**** Material to process ****

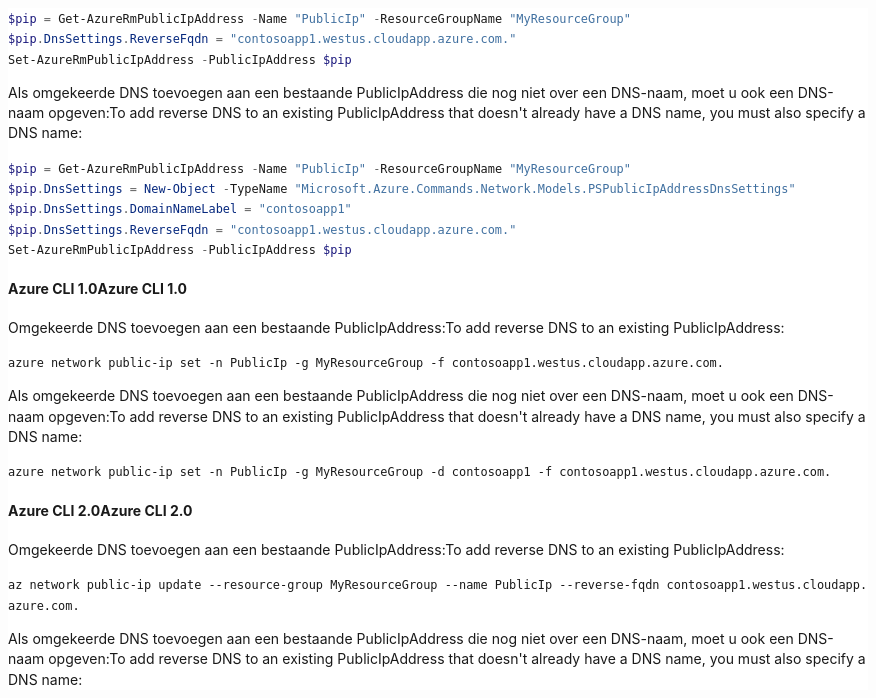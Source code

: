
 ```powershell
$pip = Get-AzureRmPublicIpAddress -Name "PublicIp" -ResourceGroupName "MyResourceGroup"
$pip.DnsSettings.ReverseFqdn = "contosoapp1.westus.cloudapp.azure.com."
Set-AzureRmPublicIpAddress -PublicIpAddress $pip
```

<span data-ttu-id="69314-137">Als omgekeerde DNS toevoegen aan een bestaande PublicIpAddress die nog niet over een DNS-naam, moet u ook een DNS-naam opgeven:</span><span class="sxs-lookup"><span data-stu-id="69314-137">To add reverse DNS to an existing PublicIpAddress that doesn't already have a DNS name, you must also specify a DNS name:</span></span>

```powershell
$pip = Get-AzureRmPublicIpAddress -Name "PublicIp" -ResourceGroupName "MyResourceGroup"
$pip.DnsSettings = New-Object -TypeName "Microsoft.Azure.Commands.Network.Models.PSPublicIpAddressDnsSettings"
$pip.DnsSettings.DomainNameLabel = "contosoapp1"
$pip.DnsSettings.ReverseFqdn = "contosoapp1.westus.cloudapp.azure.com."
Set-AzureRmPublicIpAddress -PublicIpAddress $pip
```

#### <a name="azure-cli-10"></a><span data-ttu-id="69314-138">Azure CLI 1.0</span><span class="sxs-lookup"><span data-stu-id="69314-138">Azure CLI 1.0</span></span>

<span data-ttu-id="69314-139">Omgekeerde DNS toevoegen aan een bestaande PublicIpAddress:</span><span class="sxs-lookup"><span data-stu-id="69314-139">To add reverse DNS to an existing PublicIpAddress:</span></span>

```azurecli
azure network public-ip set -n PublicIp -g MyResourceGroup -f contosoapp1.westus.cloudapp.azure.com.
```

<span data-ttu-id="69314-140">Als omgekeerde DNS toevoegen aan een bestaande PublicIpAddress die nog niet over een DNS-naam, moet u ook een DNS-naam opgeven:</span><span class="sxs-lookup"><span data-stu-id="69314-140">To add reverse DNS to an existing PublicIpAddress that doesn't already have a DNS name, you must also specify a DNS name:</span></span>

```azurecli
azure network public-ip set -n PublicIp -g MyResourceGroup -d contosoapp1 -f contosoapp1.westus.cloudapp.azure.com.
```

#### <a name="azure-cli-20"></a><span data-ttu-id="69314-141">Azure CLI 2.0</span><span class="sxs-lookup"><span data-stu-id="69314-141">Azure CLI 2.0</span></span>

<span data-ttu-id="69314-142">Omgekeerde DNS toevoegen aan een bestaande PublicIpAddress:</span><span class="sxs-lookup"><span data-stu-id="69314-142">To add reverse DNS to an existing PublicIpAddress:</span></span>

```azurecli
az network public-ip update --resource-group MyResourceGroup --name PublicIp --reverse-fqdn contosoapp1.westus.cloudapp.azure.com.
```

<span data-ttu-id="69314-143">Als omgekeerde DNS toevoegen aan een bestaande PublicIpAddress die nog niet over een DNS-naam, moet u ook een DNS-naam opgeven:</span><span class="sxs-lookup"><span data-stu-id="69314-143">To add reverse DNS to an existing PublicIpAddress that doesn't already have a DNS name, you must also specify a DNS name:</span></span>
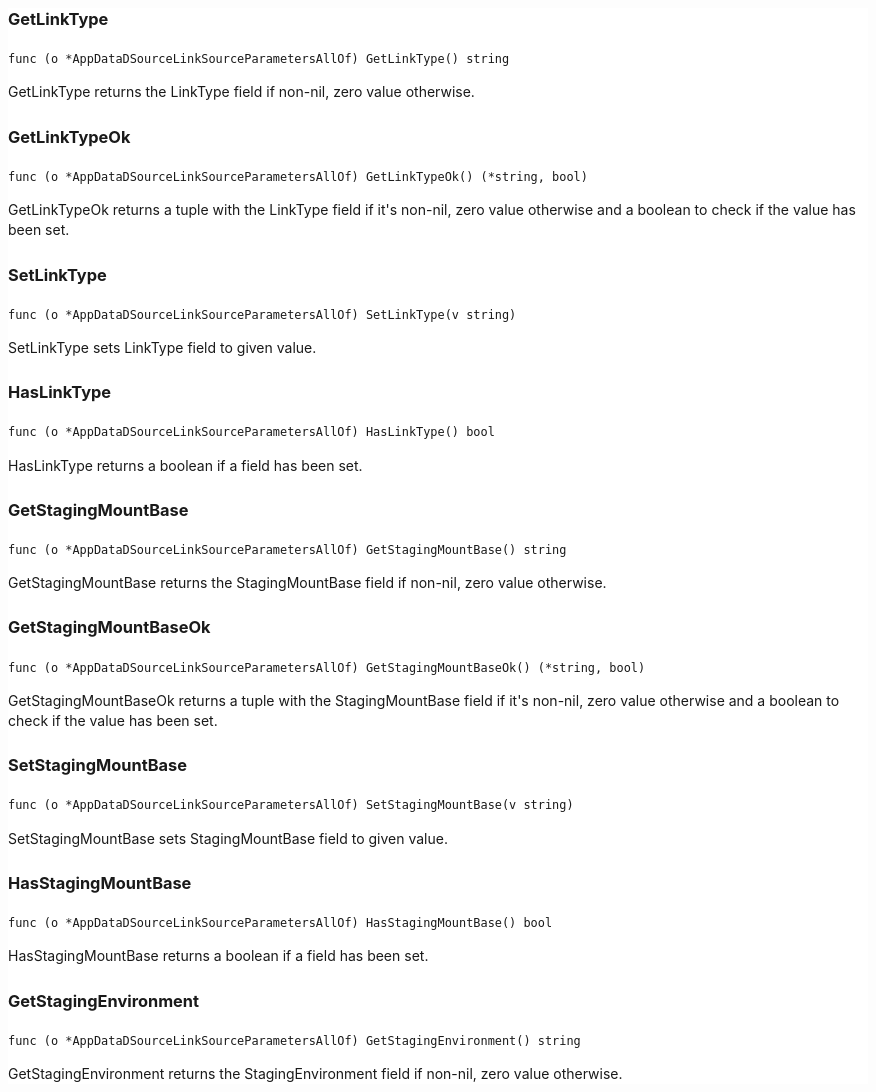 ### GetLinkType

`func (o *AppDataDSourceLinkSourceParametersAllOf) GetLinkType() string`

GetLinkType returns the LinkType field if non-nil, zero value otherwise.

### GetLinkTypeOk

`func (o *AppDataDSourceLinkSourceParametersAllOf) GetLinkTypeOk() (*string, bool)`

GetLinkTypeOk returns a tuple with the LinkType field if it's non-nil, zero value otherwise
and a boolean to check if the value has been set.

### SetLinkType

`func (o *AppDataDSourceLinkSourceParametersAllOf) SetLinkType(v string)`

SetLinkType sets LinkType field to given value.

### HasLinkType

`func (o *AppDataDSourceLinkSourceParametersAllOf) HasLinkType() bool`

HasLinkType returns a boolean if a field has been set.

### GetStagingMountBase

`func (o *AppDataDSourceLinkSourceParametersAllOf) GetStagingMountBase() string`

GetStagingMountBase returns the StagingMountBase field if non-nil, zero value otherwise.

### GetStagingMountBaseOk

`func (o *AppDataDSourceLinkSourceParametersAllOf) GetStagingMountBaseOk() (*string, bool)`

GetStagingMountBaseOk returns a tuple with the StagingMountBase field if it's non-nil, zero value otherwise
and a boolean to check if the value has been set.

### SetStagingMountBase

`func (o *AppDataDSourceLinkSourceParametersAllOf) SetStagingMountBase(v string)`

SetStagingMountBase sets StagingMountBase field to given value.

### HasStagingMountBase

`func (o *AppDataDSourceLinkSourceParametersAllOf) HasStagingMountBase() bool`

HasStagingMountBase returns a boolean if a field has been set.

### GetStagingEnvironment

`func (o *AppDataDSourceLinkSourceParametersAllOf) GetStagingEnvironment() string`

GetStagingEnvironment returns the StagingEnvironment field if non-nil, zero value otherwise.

****

Work item -
Look through the material and find each line that includes "SetLinkType", then copy it.

Written solution -
### SetLinkType
`func (o *AppDataDSourceLinkSourceParametersAllOf) SetLinkType(v string)`
SetLinkType sets LinkType field to given value.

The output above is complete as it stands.